You will soon be hurtling through the air at unthinkable speeds, listening to the latest episode of This American Life or Serial or [insert newest storytelling radio show here] and actively ignoring the “in case of horrific malfunction” aisle play that you were supposed to extricate your earbuds for. Your sense of fear of heights somehow diminishes as you ascend into the sky, the landscape below becoming more and more abstracted and less real. You marvel at its beauty, a beauty only understood at such great heights, and the tube you travel in and marvel from is pressurized to around 6,000 feet above sea-level (you barely ever give this a thought).
You and 150 strangers speed toward point B, complaining to yourself or your temporary neighbor about how uncomfortable you are, or how you weren’t awarded with the usual cookie you so depended on in these 4 hour flights through the stratosphere. If you think about it enough, you become embarrassed to be complaining. This was inconceivable just a century ago. The descension is an emotional experience, if subtle. Each chunky drop leaves you behind a little, you slowly suck in air to maybe pull yourself back into you, and again, and again. It’s a feeling that mixes with the sense that you are nearly there, it is nearly over, you are still here but thousands of miles further from where you first were when you sat down.

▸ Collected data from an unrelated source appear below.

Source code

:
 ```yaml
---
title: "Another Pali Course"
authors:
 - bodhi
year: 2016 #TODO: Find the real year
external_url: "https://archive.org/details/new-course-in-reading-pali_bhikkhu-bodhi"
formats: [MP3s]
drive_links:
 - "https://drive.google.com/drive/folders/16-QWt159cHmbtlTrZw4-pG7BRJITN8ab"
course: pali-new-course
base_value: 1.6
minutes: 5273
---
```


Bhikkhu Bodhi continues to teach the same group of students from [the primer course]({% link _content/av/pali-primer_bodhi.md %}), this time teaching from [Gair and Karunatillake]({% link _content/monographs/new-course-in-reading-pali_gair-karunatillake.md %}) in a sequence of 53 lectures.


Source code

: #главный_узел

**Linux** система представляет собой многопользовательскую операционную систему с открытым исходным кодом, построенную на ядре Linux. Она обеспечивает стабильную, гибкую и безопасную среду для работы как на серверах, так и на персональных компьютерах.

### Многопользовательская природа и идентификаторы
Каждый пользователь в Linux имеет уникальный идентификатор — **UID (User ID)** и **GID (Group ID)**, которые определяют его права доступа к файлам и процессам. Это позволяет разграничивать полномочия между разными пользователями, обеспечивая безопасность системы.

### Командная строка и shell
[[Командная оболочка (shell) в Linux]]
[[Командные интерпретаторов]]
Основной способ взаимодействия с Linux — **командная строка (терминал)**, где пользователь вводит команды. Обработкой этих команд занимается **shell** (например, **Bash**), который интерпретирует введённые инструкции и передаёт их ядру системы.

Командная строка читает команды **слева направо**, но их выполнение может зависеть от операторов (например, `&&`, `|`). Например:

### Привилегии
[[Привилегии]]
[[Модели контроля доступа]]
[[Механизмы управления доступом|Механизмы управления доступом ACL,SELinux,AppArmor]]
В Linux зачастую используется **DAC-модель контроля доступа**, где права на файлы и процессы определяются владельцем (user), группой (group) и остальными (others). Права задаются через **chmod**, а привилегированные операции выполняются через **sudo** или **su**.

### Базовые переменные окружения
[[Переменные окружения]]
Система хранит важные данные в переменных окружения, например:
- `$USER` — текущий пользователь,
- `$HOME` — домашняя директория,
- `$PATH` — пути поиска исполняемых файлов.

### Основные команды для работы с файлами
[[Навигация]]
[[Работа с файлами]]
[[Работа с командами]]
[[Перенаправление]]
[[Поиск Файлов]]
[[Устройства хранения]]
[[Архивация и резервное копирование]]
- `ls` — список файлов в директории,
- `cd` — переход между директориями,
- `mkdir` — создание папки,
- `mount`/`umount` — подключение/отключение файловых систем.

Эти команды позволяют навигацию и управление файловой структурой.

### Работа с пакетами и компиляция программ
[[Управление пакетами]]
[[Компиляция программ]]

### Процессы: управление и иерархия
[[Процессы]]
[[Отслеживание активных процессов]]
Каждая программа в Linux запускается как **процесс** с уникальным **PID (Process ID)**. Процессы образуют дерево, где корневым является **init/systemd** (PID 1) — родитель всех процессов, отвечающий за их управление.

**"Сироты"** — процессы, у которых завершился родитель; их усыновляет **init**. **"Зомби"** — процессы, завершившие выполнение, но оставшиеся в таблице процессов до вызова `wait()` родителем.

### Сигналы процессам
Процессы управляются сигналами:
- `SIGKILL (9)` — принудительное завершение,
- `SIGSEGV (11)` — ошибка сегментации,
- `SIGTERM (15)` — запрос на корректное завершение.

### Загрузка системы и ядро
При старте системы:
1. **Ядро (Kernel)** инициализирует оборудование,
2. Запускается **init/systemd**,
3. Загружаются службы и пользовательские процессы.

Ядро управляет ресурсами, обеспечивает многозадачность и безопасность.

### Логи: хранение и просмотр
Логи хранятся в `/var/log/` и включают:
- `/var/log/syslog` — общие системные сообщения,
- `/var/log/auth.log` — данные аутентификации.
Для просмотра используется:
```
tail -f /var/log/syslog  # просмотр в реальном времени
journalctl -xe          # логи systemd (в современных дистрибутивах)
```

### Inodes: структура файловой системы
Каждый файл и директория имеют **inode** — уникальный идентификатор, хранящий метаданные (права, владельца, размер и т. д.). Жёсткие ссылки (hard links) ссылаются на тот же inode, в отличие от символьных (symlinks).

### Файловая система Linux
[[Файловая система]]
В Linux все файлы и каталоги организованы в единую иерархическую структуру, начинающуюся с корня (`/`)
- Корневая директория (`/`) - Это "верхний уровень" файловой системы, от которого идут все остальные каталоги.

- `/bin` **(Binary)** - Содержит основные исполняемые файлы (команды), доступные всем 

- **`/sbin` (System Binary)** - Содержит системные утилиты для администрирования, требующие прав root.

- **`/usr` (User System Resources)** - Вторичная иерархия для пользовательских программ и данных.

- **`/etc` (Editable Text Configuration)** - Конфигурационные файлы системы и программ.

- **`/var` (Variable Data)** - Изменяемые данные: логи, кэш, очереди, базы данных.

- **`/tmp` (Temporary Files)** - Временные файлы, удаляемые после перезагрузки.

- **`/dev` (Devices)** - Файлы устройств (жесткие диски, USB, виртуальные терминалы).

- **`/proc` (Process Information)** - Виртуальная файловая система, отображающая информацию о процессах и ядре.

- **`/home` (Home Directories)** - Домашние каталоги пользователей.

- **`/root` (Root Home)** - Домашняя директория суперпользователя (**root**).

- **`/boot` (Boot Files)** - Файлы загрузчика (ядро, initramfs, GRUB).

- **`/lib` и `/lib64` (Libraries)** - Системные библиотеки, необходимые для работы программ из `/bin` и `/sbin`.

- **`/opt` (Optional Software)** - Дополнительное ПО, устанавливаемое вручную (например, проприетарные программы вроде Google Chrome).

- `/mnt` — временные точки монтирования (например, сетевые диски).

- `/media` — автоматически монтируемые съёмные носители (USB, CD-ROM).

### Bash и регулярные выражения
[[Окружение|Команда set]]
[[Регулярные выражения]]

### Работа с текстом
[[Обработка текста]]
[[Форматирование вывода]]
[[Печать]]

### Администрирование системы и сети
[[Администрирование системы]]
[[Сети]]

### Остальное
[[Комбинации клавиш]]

Inside all those who choose to think of it is the splitting of possible futures, all the experiences from mundane to tragic, splitting off into a legion of what-could-be. You could find your end out there, scattered on some poor family’s rooftop. You could relieve yourself from fear of a sudden drop before a fair landing, only to steep in the cooling shame of your deed. Luckily, you land, alive and unstained. Your legs tingle as you stretch them out. You take your phone off airplane mode and nose into it for messages of your immediate future, of drinks and foods and land transportation to come. Single file out and push off thinking about the flight tube until it is again thrust upon you.